The yield-robbing weeds grow fast, produce seeds like crazy, and in many regions have built up resistance to glyphosate, ALS inhibitors and other herbicides.

“It’s hard for a lot of folks to hit that ideal window for controlling Palmer amaranth. Sometimes it just gets away from folks,” VanGessel said.

Palmer is hard to kill with any herbicide after it gets bigger than 4 inches tall. The plants may get injured, but they’ll still issue a flood of seeds, he said.

Given the paucity of in-season controls, marestail is best controlled at planting.

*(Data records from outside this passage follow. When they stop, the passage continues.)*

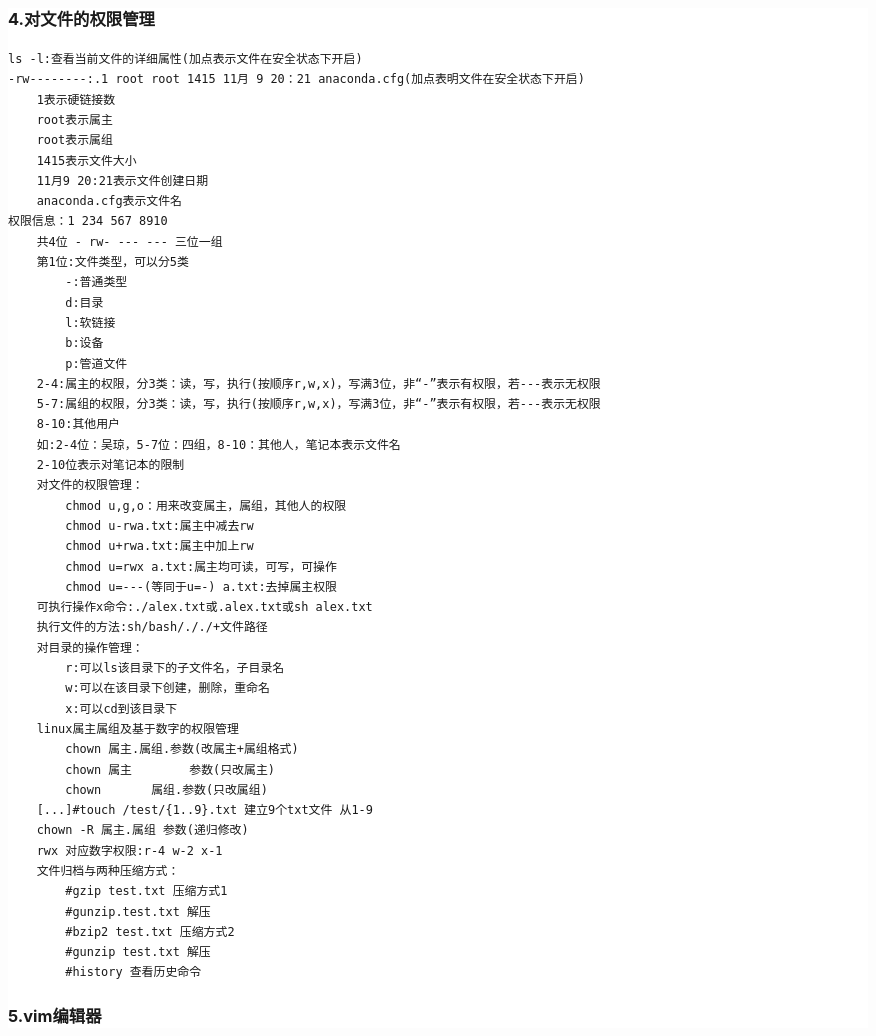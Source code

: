 ### 4.对文件的权限管理

```shell
ls -l:查看当前文件的详细属性(加点表示文件在安全状态下开启)
-rw--------:.1 root root 1415 11月 9 20：21 anaconda.cfg(加点表明文件在安全状态下开启)
    1表示硬链接数
    root表示属主
    root表示属组
    1415表示文件大小
    11月9 20:21表示文件创建日期
    anaconda.cfg表示文件名
权限信息：1 234 567 8910
    共4位 - rw- --- --- 三位一组
    第1位:文件类型，可以分5类
        -:普通类型
        d:目录
        l:软链接
        b:设备
        p:管道文件
    2-4:属主的权限，分3类：读，写，执行(按顺序r,w,x)，写满3位，非“-”表示有权限，若---表示无权限
    5-7:属组的权限，分3类：读，写，执行(按顺序r,w,x)，写满3位，非“-”表示有权限，若---表示无权限
    8-10:其他用户
    如:2-4位：吴琼，5-7位：四组，8-10：其他人，笔记本表示文件名
    2-10位表示对笔记本的限制
    对文件的权限管理：
        chmod u,g,o：用来改变属主，属组，其他人的权限
        chmod u-rwa.txt:属主中减去rw
        chmod u+rwa.txt:属主中加上rw
        chmod u=rwx a.txt:属主均可读，可写，可操作
        chmod u=---(等同于u=-) a.txt:去掉属主权限
    可执行操作x命令:./alex.txt或.alex.txt或sh alex.txt
    执行文件的方法:sh/bash/././+文件路径
    对目录的操作管理：
        r:可以ls该目录下的子文件名，子目录名
        w:可以在该目录下创建，删除，重命名
        x:可以cd到该目录下
    linux属主属组及基于数字的权限管理
        chown 属主.属组.参数(改属主+属组格式)
        chown 属主        参数(只改属主)
        chown       属组.参数(只改属组)
    [...]#touch /test/{1..9}.txt 建立9个txt文件 从1-9
    chown -R 属主.属组 参数(递归修改)
    rwx 对应数字权限:r-4 w-2 x-1
    文件归档与两种压缩方式：
        #gzip test.txt 压缩方式1
        #gunzip.test.txt 解压
        #bzip2 test.txt 压缩方式2
        #gunzip test.txt 解压
        #history 查看历史命令
```

### 5.vim编辑器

Dicamba and 2,4-D are options. So is Sharpen, though depending on the soil type in the field, it must be applied up to 30 days before planting. Elevore, a relatively new plant growth regulator, is effective but very slow acting, VanGessel said.

Burndown before double-crop soybeans can be a particular challenge. Because of the weeds’ resistance to ALS inhibitors, control coming out of small grains is harder to achieve than it once was.

Liberty is effective in this situation as long as there’s good coverage. The new over-the-top dicamba products may be off the table because they can’t be used after June 30, VanGessel said.

No matter the season, farmers would be wise to control weeds in part through non-chemical methods. That means rotating crops, cleaning combines between fields, and planting cover crops. These practices won’t be a cure-all on their own, but they can certainly help, VanGessel said.

At one point, the key to weed suppression with cover crops seemed to be growing as much biomass as possible.

But it now appears that even modest cover crop growth is beneficial. In one trial, growing just 500 pounds of cereal rye per acre cut Palmer amaranth emergence by half, VanGessel said.

A cover crop produces more biomass the closer its termination is to planting for the cash crop. Along with using a roller-crimper, the obvious way to delay cover crop termination is to use an herbicide-tolerant soybean variety.

But for all their promise, the new crop and herbicide programs have their own vulnerabilities.

Dicamba and 2,4-D offer limited residual control, so they may need to be tank-mixed with other herbicides. They can’t work magic on large weeds, and some weeds have even been reported with resistance to these products.

“We need to steward these products (so) that we don’t start to select for additional resistance,” VanGessel said.